Introduction

The matrix metalloproteinases (MMPs) function predominantly as enzymes that degrade structural components of the extracellular matrix (ECM) [1-4]. MMPs play a substantial role in tumor progression and invasion of inflammatory cells. Among MMPs, MMP-2 easily digests the denatured collagens and gelatins [5,6]. It is highly involved in the process of tumor invasion and has been considered as a promising target for cancer therapy [3,7,8]. MMP-2 has a catalytic center) zinc (II) ion (and two hydrophobic domains (S1´ pocket and S1 pocket). S1´ pocket, the key domain of MMP-2, is deeper and narrower than other MMP subtypes and S1 pocket is a solvent exposure domain [3,9,10].

The structural requirements of an MMP-2 inhibitor are: (1) a functional group that binds the zinc ion (zinc-binding group; ZBG), capable of chelating the active site zinc ion; (2) a functional group which interacts with the backbone of enzyme; (3) side chains that undergo effective interactions with the enzyme subsites, such as S1´ pocket and S1 pocket [3,11,12].

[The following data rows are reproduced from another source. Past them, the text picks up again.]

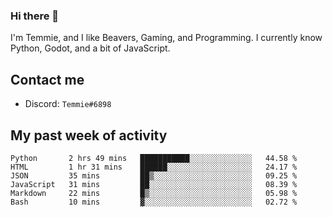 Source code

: ### Hi there 👋
I'm Temmie, and I like Beavers, Gaming, and Programming. I currently know Python, Godot, and a bit of JavaScript.

## Contact me
* Discord: `Temmie#6898`

## My past week of activity
<!--START_SECTION:waka-->

```text
Python       2 hrs 49 mins   ███████████░░░░░░░░░░░░░░   44.58 %
HTML         1 hr 31 mins    ██████░░░░░░░░░░░░░░░░░░░   24.17 %
JSON         35 mins         ██▒░░░░░░░░░░░░░░░░░░░░░░   09.25 %
JavaScript   31 mins         ██░░░░░░░░░░░░░░░░░░░░░░░   08.39 %
Markdown     22 mins         █▒░░░░░░░░░░░░░░░░░░░░░░░   05.98 %
Bash         10 mins         ▓░░░░░░░░░░░░░░░░░░░░░░░░   02.72 %
```

<!--END_SECTION:waka-->

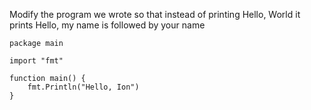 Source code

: Modify the program we wrote so that instead of printing Hello, World it prints Hello, my name is followed by your name

```
package main

import "fmt"

function main() {
    fmt.Println("Hello, Ion")
}
``` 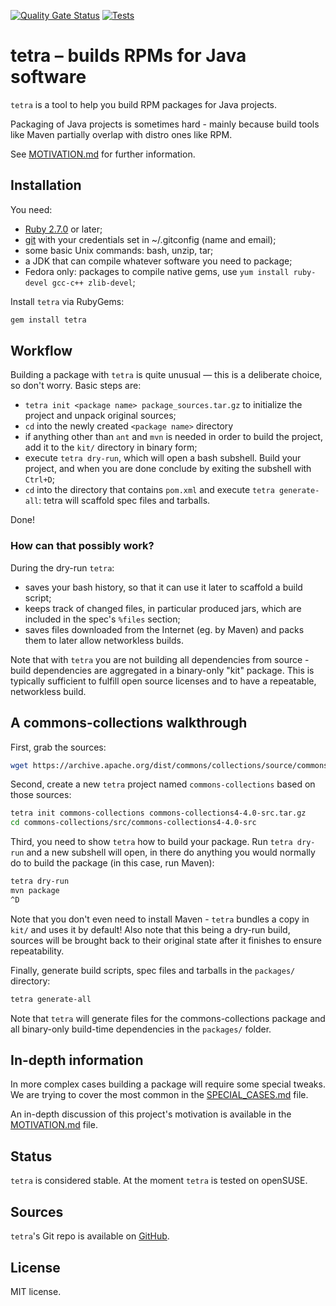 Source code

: [![Quality Gate Status](https://sonarcloud.io/api/project_badges/measure?project=uyuni-project_tetra&metric=alert_status)](https://sonarcloud.io/summary/new_code?id=uyuni-project_tetra)
[![Tests](https://github.com/uyuni-project/tetra/actions/workflows/test.yml/badge.svg?branch=master)](https://github.com/uyuni-project/tetra/actions/workflows/test.yml)

# tetra – builds RPMs for Java software

`tetra` is a tool to help you build RPM packages for Java projects.

Packaging of Java projects is sometimes hard - mainly because build tools like Maven partially overlap with distro ones
like RPM.

See [MOTIVATION.md](MOTIVATION.md) for further information.

## Installation

You need:

- [Ruby 2.7.0](https://www.ruby-lang.org) or later;
- [git](https://git-scm.com) with your credentials set in ~/.gitconfig (name and email);
- some basic Unix commands: bash, unzip, tar;
- a JDK that can compile whatever software you need to package;
- Fedora only: packages to compile native gems, use `yum install ruby-devel gcc-c++ zlib-devel`;

Install `tetra` via RubyGems:

```bash
gem install tetra
```

## Workflow

Building a package with `tetra` is quite unusual — this is a deliberate choice, so don't worry. Basic steps are:

- `tetra init <package name> package_sources.tar.gz` to initialize the project and unpack original sources;
- `cd` into the newly created `<package name>` directory
- if anything other than `ant` and `mvn` is needed in order to build the project, add it to the `kit/` directory in
  binary form;
- execute `tetra dry-run`, which will open a bash subshell. Build your project, and when you are done conclude by
  exiting the subshell with `Ctrl+D`;
- `cd` into the directory that contains `pom.xml` and execute `tetra generate-all`: tetra will scaffold spec files and
  tarballs.

Done!

### How can that possibly work?

During the dry-run `tetra`:

- saves your bash history, so that it can use it later to scaffold a build script;
- keeps track of changed files, in particular produced jars, which are included in the spec's `%files` section;
- saves files downloaded from the Internet (eg. by Maven) and packs them to later allow networkless builds.

Note that with `tetra` you are not building all dependencies from source - build dependencies are aggregated in a
binary-only "kit" package. This is typically sufficient to fulfill open source licenses and to have a repeatable,
networkless build.

## A commons-collections walkthrough

First, grab the sources:

```bash
wget https://archive.apache.org/dist/commons/collections/source/commons-collections4-4.4-src.tar.gz
```

Second, create a new `tetra` project named `commons-collections` based on those sources:

```bash
tetra init commons-collections commons-collections4-4.0-src.tar.gz
cd commons-collections/src/commons-collections4-4.0-src
```

Third, you need to show `tetra` how to build your package. Run `tetra dry-run` and a new subshell will open, in there do
anything you would normally do to build the package (in this case, run Maven):

```bash
tetra dry-run
mvn package
^D
```

Note that you don't even need to install Maven - `tetra` bundles a copy in `kit/` and uses it by default!
Also note that this being a dry-run build, sources will be brought back to their original state after it finishes to
ensure repeatability.

Finally, generate build scripts, spec files and tarballs in the `packages/` directory:

```bash
tetra generate-all
```

Note that `tetra` will generate files for the commons-collections package and all binary-only build-time dependencies in
the `packages/` folder.

## In-depth information

In more complex cases building a package will require some special tweaks. We are trying to cover the most common in the
[SPECIAL_CASES.md](SPECIAL_CASES.md) file.

An in-depth discussion of this project's motivation is available in the [MOTIVATION.md](MOTIVATION.md) file.

## Status

`tetra` is considered stable. At the moment `tetra` is tested on openSUSE.

## Sources

`tetra`'s Git repo is available on [GitHub](https://github.com/uyuni-project/tetra).

## License

MIT license.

Cheng et al. studied the L–hydroxy proline scaffold-based MMP-2 inhibitors in 2008 [13], and, in order to identify more potent MMP-2 inhibitors, replaced L-hydroxy proline with the L-tyrosine scaffold to form a new integrated structural pattern. They reported that the alteration in substitution pattern at R1, R2 and R3 positions alter MMP-2 inhibitory activity [1].

In 2012, 30 L–hydroxy tyrosine scaffold-based MMP-2 inhibitors were identified. It seems that finding a relationship between the structure of these compounds and their inhibitory activities in order to design structures with better activities and to predict their activity would be essential.

Quantitative structure activity relationships (QSARs), one of the most extensively used methods in chemometrics, and molecular docking are two of the helpful methods for drug design and prediction of drug activity [14-16]. QSAR models are mathematical equations which generate a communication between chemical structures and their biological activities, while molecular docking is done to specify the structural features that are important for interaction with a receptor.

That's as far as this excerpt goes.